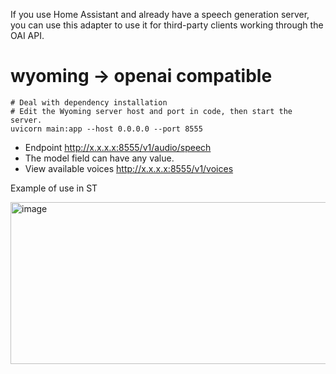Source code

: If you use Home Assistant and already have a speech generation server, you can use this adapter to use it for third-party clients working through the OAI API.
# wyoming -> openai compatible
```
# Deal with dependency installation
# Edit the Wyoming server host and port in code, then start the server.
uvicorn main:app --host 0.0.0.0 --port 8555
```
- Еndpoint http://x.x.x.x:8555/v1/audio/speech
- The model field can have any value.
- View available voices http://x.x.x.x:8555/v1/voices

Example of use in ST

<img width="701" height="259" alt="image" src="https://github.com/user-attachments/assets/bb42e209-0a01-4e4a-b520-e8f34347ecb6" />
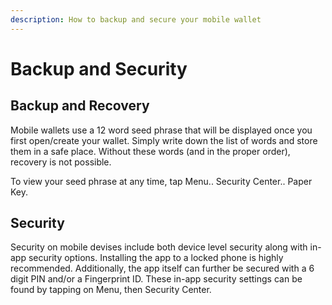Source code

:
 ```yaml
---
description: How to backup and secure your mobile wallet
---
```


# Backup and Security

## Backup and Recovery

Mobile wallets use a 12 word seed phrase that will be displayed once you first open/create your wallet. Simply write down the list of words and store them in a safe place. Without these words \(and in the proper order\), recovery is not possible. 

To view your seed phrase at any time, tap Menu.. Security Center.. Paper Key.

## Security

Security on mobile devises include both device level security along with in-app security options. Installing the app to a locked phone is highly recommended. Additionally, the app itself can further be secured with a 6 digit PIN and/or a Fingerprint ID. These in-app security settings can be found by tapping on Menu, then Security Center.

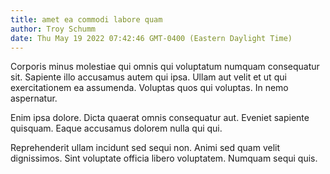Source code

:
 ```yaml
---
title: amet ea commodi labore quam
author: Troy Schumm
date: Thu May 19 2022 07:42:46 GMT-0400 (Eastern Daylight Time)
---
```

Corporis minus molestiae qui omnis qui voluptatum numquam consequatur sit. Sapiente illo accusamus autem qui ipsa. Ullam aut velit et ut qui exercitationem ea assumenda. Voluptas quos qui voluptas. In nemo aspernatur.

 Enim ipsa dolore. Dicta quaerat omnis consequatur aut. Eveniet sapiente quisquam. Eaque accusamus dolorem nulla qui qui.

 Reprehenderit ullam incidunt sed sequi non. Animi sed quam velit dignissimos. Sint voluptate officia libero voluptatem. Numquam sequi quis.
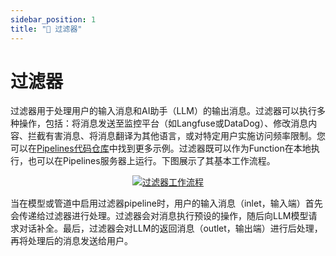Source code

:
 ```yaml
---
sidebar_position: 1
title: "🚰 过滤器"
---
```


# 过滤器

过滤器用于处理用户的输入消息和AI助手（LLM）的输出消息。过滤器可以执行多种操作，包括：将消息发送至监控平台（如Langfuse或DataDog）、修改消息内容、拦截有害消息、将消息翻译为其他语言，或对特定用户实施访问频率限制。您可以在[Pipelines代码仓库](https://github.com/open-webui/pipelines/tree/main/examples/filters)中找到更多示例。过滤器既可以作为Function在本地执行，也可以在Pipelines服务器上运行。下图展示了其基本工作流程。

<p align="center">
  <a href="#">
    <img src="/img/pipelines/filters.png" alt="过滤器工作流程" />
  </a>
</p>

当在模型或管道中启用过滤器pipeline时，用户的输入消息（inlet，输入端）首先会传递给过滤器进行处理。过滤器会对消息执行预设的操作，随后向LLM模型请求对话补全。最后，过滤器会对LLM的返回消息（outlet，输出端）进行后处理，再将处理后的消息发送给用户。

# # # # # # #

• **Exercise requirements**: Which of the lines above include the string "Security"? Pick them out and copy them.

• **Answer space**:
# Backup and Security
To view your seed phrase at any time, tap Menu.. Security Center.. Paper Key.
## Security
Security on mobile devises include both device level security along with in-app security options. Installing the app to a locked phone is highly recommended. Additionally, the app itself can further be secured with a 6 digit PIN and/or a Fingerprint ID. These in-app security settings can be found by tapping on Menu, then Security Center.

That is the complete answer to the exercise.